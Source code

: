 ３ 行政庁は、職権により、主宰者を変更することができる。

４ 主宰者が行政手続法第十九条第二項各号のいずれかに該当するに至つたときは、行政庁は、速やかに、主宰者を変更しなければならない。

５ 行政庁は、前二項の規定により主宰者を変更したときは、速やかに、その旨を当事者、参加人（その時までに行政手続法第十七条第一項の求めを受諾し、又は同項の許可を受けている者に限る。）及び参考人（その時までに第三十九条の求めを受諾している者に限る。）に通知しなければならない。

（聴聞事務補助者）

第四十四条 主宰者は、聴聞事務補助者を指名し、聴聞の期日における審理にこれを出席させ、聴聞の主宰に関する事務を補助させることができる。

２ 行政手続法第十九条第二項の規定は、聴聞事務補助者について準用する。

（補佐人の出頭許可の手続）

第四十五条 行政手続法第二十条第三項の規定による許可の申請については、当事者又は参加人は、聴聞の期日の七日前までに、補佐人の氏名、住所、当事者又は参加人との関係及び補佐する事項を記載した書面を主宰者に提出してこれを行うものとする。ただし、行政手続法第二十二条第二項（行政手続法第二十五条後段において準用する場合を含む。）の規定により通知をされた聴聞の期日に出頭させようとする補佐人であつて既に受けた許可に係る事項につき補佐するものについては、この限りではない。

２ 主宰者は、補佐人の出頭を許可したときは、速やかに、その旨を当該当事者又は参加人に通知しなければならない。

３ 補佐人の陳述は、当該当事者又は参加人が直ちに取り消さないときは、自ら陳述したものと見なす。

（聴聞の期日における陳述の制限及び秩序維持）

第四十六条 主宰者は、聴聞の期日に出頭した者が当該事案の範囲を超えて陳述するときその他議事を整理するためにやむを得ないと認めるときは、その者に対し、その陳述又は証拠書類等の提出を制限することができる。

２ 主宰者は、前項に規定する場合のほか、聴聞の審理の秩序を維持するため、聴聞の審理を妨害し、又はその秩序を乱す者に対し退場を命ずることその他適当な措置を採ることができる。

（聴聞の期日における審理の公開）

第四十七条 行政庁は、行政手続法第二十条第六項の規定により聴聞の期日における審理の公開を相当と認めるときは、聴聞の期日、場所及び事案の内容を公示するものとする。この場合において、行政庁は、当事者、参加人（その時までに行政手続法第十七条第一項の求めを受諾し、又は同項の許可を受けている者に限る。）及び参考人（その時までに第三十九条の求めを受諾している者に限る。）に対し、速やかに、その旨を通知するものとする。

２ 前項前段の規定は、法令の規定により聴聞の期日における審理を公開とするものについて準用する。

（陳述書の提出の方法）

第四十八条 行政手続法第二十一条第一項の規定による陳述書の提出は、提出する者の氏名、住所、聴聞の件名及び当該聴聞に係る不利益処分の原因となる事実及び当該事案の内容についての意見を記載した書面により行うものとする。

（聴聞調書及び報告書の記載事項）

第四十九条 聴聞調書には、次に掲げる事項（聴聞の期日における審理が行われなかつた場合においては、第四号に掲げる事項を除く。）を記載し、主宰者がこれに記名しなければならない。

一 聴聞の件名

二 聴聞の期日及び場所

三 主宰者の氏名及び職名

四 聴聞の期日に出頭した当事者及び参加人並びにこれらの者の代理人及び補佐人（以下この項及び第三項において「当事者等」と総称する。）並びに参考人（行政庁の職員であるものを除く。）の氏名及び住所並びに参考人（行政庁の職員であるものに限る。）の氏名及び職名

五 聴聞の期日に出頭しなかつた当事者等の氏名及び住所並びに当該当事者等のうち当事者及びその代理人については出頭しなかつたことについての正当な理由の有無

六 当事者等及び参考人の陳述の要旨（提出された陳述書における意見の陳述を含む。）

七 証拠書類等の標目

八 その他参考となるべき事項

━━━━━━━━

## Work instruction
Exact reproduction of the whole material is the required answer.

## Answer below
Source code

: ３ 行政庁は、職権により、主宰者を変更することができる。

４ 主宰者が行政手続法第十九条第二項各号のいずれかに該当するに至つたときは、行政庁は、速やかに、主宰者を変更しなければならない。

５ 行政庁は、前二項の規定により主宰者を変更したときは、速やかに、その旨を当事者、参加人（その時までに行政手続法第十七条第一項の求めを受諾し、又は同項の許可を受けている者に限る。）及び参考人（その時までに第三十九条の求めを受諾している者に限る。）に通知しなければならない。

（聴聞事務補助者）

第四十四条 主宰者は、聴聞事務補助者を指名し、聴聞の期日における審理にこれを出席させ、聴聞の主宰に関する事務を補助させることができる。

２ 行政手続法第十九条第二項の規定は、聴聞事務補助者について準用する。

（補佐人の出頭許可の手続）

第四十五条 行政手続法第二十条第三項の規定による許可の申請については、当事者又は参加人は、聴聞の期日の七日前までに、補佐人の氏名、住所、当事者又は参加人との関係及び補佐する事項を記載した書面を主宰者に提出してこれを行うものとする。ただし、行政手続法第二十二条第二項（行政手続法第二十五条後段において準用する場合を含む。）の規定により通知をされた聴聞の期日に出頭させようとする補佐人であつて既に受けた許可に係る事項につき補佐するものについては、この限りではない。

２ 主宰者は、補佐人の出頭を許可したときは、速やかに、その旨を当該当事者又は参加人に通知しなければならない。

３ 補佐人の陳述は、当該当事者又は参加人が直ちに取り消さないときは、自ら陳述したものと見なす。

（聴聞の期日における陳述の制限及び秩序維持）

第四十六条 主宰者は、聴聞の期日に出頭した者が当該事案の範囲を超えて陳述するときその他議事を整理するためにやむを得ないと認めるときは、その者に対し、その陳述又は証拠書類等の提出を制限することができる。

２ 主宰者は、前項に規定する場合のほか、聴聞の審理の秩序を維持するため、聴聞の審理を妨害し、又はその秩序を乱す者に対し退場を命ずることその他適当な措置を採ることができる。

（聴聞の期日における審理の公開）

第四十七条 行政庁は、行政手続法第二十条第六項の規定により聴聞の期日における審理の公開を相当と認めるときは、聴聞の期日、場所及び事案の内容を公示するものとする。この場合において、行政庁は、当事者、参加人（その時までに行政手続法第十七条第一項の求めを受諾し、又は同項の許可を受けている者に限る。）及び参考人（その時までに第三十九条の求めを受諾している者に限る。）に対し、速やかに、その旨を通知するものとする。

２ 前項前段の規定は、法令の規定により聴聞の期日における審理を公開とするものについて準用する。

（陳述書の提出の方法）

第四十八条 行政手続法第二十一条第一項の規定による陳述書の提出は、提出する者の氏名、住所、聴聞の件名及び当該聴聞に係る不利益処分の原因となる事実及び当該事案の内容についての意見を記載した書面により行うものとする。

（聴聞調書及び報告書の記載事項）

第四十九条 聴聞調書には、次に掲げる事項（聴聞の期日における審理が行われなかつた場合においては、第四号に掲げる事項を除く。）を記載し、主宰者がこれに記名しなければならない。

一 聴聞の件名

二 聴聞の期日及び場所

三 主宰者の氏名及び職名

四 聴聞の期日に出頭した当事者及び参加人並びにこれらの者の代理人及び補佐人（以下この項及び第三項において「当事者等」と総称する。）並びに参考人（行政庁の職員であるものを除く。）の氏名及び住所並びに参考人（行政庁の職員であるものに限る。）の氏名及び職名

五 聴聞の期日に出頭しなかつた当事者等の氏名及び住所並びに当該当事者等のうち当事者及びその代理人については出頭しなかつたことについての正当な理由の有無

六 当事者等及び参考人の陳述の要旨（提出された陳述書における意見の陳述を含む。）

七 証拠書類等の標目

八 その他参考となるべき事項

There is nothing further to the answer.